Alp ULAGAY
Oluşturulma Tarihi: Nisan 16, 2006 00:00
Mark Cuban herhangi bir takım sahibi ve kulüp başkanı gibi değil. 47 yaşındaki ABD’li işadamı, takımı Dallas Mavericks’in maçlarını tam bir fanatik seyirci gibi hoplayıp zıplayarak izliyor. Hatta oyunun parçası olmak istiyor. Hakemlerin haksız bir düdük çaldığını görürse Dallas yedek bankının arkasındaki koltuğundan fırlıyor ve sahaya dalıyor. Çünkü Mavericks’i şampiyon görmek istiyor.
Dallas Mavericks 1990’lı yıllarda NBA’in en çok dalga geçilen takımlarından biriydi. Bırakın playoff’a girmeyi, ligi en kötü galibiyet yüzdesiyle bitiriyorlardı. Seyircileri salona çekecek yıldız oyuncuları yoktu. Her sezon oyuncuların yarısı değişiyor, sezon ortasında diğer takımlardan takas yoluyla
transfer yapılıyordu.
Bu sıradan takımın kaderi 2000 yılının 14 Ocak günü değişti. Mavericks’in başta Ross Perot Jr. olmak üzere hissedarları 285 milyon dolara takımı işadamı Mark Cuban’a sattılar. O günden beri Dallas, NBA’in en renkli takımlarından birine dönüştü.
Kim bu Mark Cuban ve Dallas’ı nasıl değiştirdi? Cuban aslında Pittsburgh’lu. Indiana Üniversitesi’nde iş idaresi okuduktan sonra Teksas Eyaleti’nde Dallas’a yerleşti. Ne kadar parlak bir müteşebbis olduğu da yine Dallas’ta ortaya çıktı. Örneğin ilk kurduğu Microsolutions isimli bilişim şirketiyle IBM, Apple gibi önemli müşteriler edindi. 1990’da bu şirketi 6 milyon dolara CompuServe’e sattı.
Aynı zamanda üniversite yıllarından beri bir basketbol hastasıydı. Bu yüzden maçları internette yayınlayan broadcast.com’u kurdu. Bu yeni şirket öylesine çabuk büyüdü ve değer kazandı ki Cuban 1999’da hisselerini 5,7 milyar dolara Yahoo’ya devretti.

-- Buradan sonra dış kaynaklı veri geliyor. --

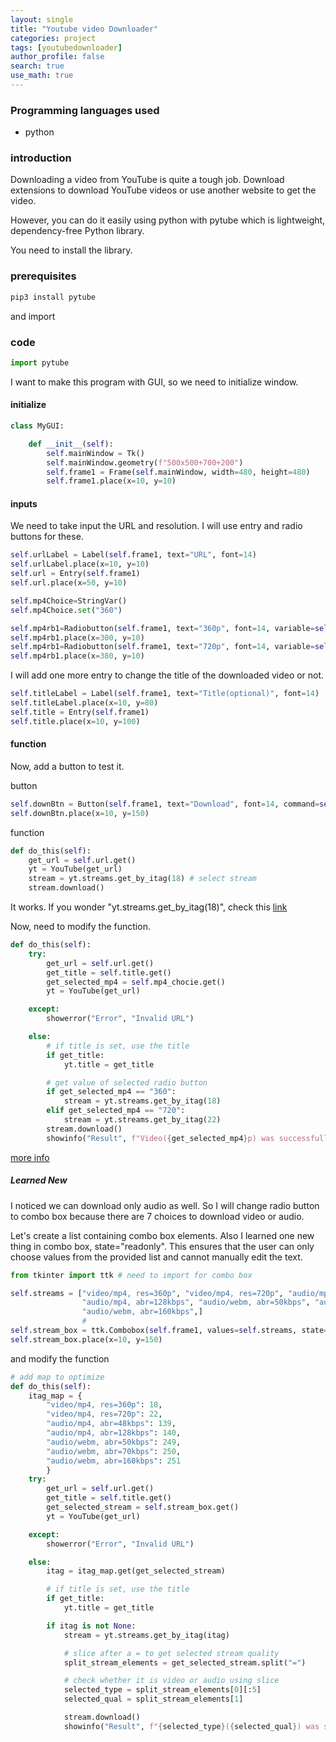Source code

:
 ```yaml
---
layout: single
title: "Youtube video Downloader"
categories: project
tags: [youtubedownloader]
author_profile: false
search: true
use_math: true
---
```


### Programming languages used

- python

### introduction

Downloading a video from YouTube is quite a tough job. Download extensions to download YouTube videos or use another website to get the video.

However, you can do it easily using python with pytube which is lightweight, dependency-free Python library.

You need to install the library.

### prerequisites

```zsh
pip3 install pytube
```

and import

### code

```python
import pytube
```

I want to make this program with GUI, so we need to initialize window.

#### initialize

```python
class MyGUI:

    def __init__(self):
        self.mainWindow = Tk()
        self.mainWindow.geometry(f"500x500+700+200")
        self.frame1 = Frame(self.mainWindow, width=480, height=480)
        self.frame1.place(x=10, y=10)
```

#### inputs

We need to take input the URL and resolution. I will use entry and radio buttons for these.

```python
self.urlLabel = Label(self.frame1, text="URL", font=14)
self.urlLabel.place(x=10, y=10)
self.url = Entry(self.frame1)
self.url.place(x=50, y=10)

self.mp4Choice=StringVar()
self.mp4Choice.set("360")

self.mp4rb1=Radiobutton(self.frame1, text="360p", font=14, variable=self.mp4Choice, value="360")
self.mp4rb1.place(x=300, y=10)
self.mp4rb1=Radiobutton(self.frame1, text="720p", font=14, variable=self.mp4Choice, value="720")
self.mp4rb1.place(x=380, y=10)
```

I will add one more entry to change the title of the downloaded video or not.

```python
self.titleLabel = Label(self.frame1, text="Title(optional)", font=14)
self.titleLabel.place(x=10, y=80)
self.title = Entry(self.frame1)
self.title.place(x=10, y=100)
```

#### function

Now, add a button to test it.

button

```python
self.downBtn = Button(self.frame1, text="Download", font=14, command=self.do_this)
self.downBtn.place(x=10, y=150)
```

function

```python
def do_this(self):
    get_url = self.url.get()
    yt = YouTube(get_url)
    stream = yt.streams.get_by_itag(18) # select stream
    stream.download()
```

It works. If you wonder "yt.streams.get_by_itag(18)", check this [link](https://pytube.io/en/latest/user/streams.html#filtering-streams)

Now, need to modify the function.

```python
def do_this(self):
    try:
        get_url = self.url.get()
        get_title = self.title.get()
        get_selected_mp4 = self.mp4_chocie.get()
        yt = YouTube(get_url)

    except:
        showerror("Error", "Invalid URL")

    else:
        # if title is set, use the title
        if get_title:
            yt.title = get_title

        # get value of selected radio button
        if get_selected_mp4 == "360":
            stream = yt.streams.get_by_itag(18)
        elif get_selected_mp4 == "720":
            stream = yt.streams.get_by_itag(22)
        stream.download()
        showinfo("Result", f"Video({get_selected_mp4}p) was successfully download")
```

[more info](https://pytube.io/en/latest/)

##### Learned New

I noticed we can download only audio as well. So I will change radio button to combo box because there are 7 choices to download video or audio.

Let's create a list containing combo box elements. Also I learned one new thing in combo box, state="readonly". This ensures that the user can only choose values from the provided list and cannot manually edit the text.

```python
from tkinter import ttk # need to import for combo box

self.streams = ["video/mp4, res=360p", "video/mp4, res=720p", "audio/mp4, abr=48kbps",
                "audio/mp4, abr=128kbps", "audio/webm, abr=50kbps", "audio/webm, abr=70kbps",
                "audio/webm, abr=160kbps",]
                #
self.stream_box = ttk.Combobox(self.frame1, values=self.streams, state="readonly")
self.stream_box.place(x=10, y=150)
```

and modify the function

```python
# add map to optimize
def do_this(self):
    itag_map = {
        "video/mp4, res=360p": 18,
        "video/mp4, res=720p": 22,
        "audio/mp4, abr=48kbps": 139,
        "audio/mp4, abr=128kbps": 140,
        "audio/webm, abr=50kbps": 249,
        "audio/webm, abr=70kbps": 250,
        "audio/webm, abr=160kbps": 251
        }
    try:
        get_url = self.url.get()
        get_title = self.title.get()
        get_selected_stream = self.stream_box.get()
        yt = YouTube(get_url)

    except:
        showerror("Error", "Invalid URL")

    else:
        itag = itag_map.get(get_selected_stream)

        # if title is set, use the title
        if get_title:
            yt.title = get_title

        if itag is not None:
            stream = yt.streams.get_by_itag(itag)

            # slice after a = to get selected stream quality
            split_stream_elements = get_selected_stream.split("=")

            # check whether it is video or audio using slice
            selected_type = split_stream_elements[0][:5]
            selected_qual = split_stream_elements[1]

            stream.download()
            showinfo("Result", f"{selected_type}({selected_qual}) was successfully download")


```
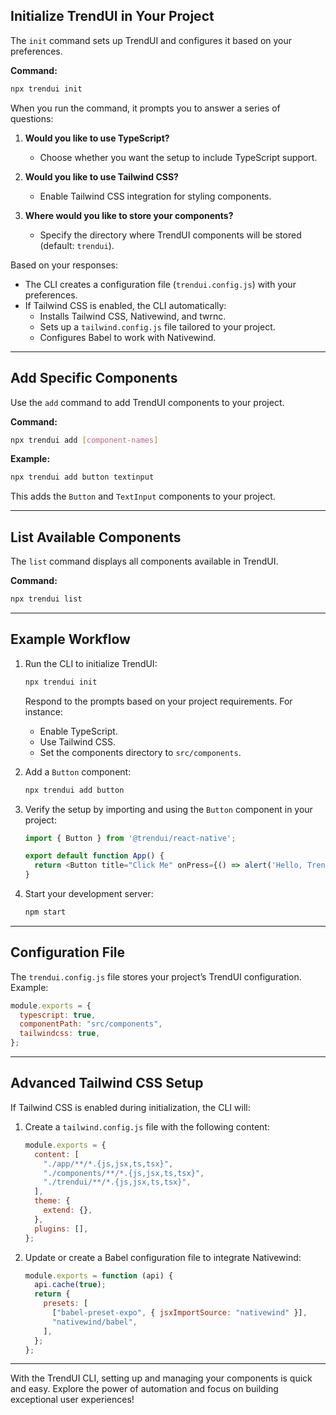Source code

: ## Initialize TrendUI in Your Project
The `init` command sets up TrendUI and configures it based on your preferences.

**Command:**
```bash
npx trendui init
```

When you run the command, it prompts you to answer a series of questions:

1. **Would you like to use TypeScript?**
   - Choose whether you want the setup to include TypeScript support.

2. **Would you like to use Tailwind CSS?**
   - Enable Tailwind CSS integration for styling components.

3. **Where would you like to store your components?**
   - Specify the directory where TrendUI components will be stored (default: `trendui`).

Based on your responses:
- The CLI creates a configuration file (`trendui.config.js`) with your preferences.
- If Tailwind CSS is enabled, the CLI automatically:
  - Installs Tailwind CSS, Nativewind, and twrnc.
  - Sets up a `tailwind.config.js` file tailored to your project.
  - Configures Babel to work with Nativewind.

---

## Add Specific Components
Use the `add` command to add TrendUI components to your project.

**Command:**
```bash
npx trendui add [component-names]
```

**Example:**
```bash
npx trendui add button textinput
```
This adds the `Button` and `TextInput` components to your project.

---

## List Available Components
The `list` command displays all components available in TrendUI.

**Command:**
```bash
npx trendui list
```

---

## Example Workflow

1. Run the CLI to initialize TrendUI:
   ```bash
   npx trendui init
   ```
   Respond to the prompts based on your project requirements. For instance:
   - Enable TypeScript.
   - Use Tailwind CSS.
   - Set the components directory to `src/components`.

2. Add a `Button` component:
   ```bash
   npx trendui add button
   ```

3. Verify the setup by importing and using the `Button` component in your project:
   ```javascript
   import { Button } from '@trendui/react-native';

   export default function App() {
     return <Button title="Click Me" onPress={() => alert('Hello, TrendUI!')} />;
   }
   ```

4. Start your development server:
   ```bash
   npm start
   ```

---

## Configuration File

The `trendui.config.js` file stores your project’s TrendUI configuration. Example:

```javascript
module.exports = {
  typescript: true,
  componentPath: "src/components",
  tailwindcss: true,
};
```

---

## Advanced Tailwind CSS Setup
If Tailwind CSS is enabled during initialization, the CLI will:

1. Create a `tailwind.config.js` file with the following content:
   ```javascript
   module.exports = {
     content: [
       "./app/**/*.{js,jsx,ts,tsx}",
       "./components/**/*.{js,jsx,ts,tsx}",
       "./trendui/**/*.{js,jsx,ts,tsx}",
     ],
     theme: {
       extend: {},
     },
     plugins: [],
   };
   ```

2. Update or create a Babel configuration file to integrate Nativewind:
   ```javascript
   module.exports = function (api) {
     api.cache(true);
     return {
       presets: [
         ["babel-preset-expo", { jsxImportSource: "nativewind" }],
         "nativewind/babel",
       ],
     };
   };
   ```

---

With the TrendUI CLI, setting up and managing your components is quick and easy. Explore the power of automation and focus on building exceptional user experiences!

Elindeki bu para da taraftarı olduğu Mavericks’i satın almaya yetecekti. Cuban hemen Dallas’ı değiştirmek için kolları sıvadı. Seyirciyi eğlendirecek her türlü faaliyeti salona taşıdı. Binlerce tavsiye ve eleştiri mesajına bizzat e-postayla cevap verdi. 2001’de takım yeni salonu American Airlines Arena’ya taşınınca arzuladığı eğlence ortamı oluştu.
CEZA ÜSTÜNE CEZAAncak, Cuban’ı ön plana çıkaran asıl özelliği maçları saha kenarında kendi oynuyormuş gibi izlemesi. Takımının attığı basketlere yumruğunu havaya kaldırarak seviniyor, yıldız oyuncusu Dirk Nowitzki faul atarken nefesini tutup topun çemberden geçişini izliyor.
Hele bir de işler kötüye gitsin. Asıl yüzü ortaya çıkıyor Cuban’ın: Kaybetmeyi hiç ama hiç sevmiyor. Hatalı gördüğü hakem kararlarına sahanın içine kadar girerek itiraz ediyor. Hakemleri taciz etmekten de geri kalmıyor. Bu fevri hareketleri yüzünden bugüne kadar NBA yönetimi tarafından toplam 1 milyon dolar para cezasına çarptırıldı.
Ama Mark Cuban bu sezon gene de mutlu görünüyor. Çünkü Mavericks sahada başarılı sonuçlar alıyor. Belki de beş sezondur kovaladıkları NBA şampiyonluğuna bu sezon ulaşacaklar. O zaman değmeyin Cuban’ın keyfine.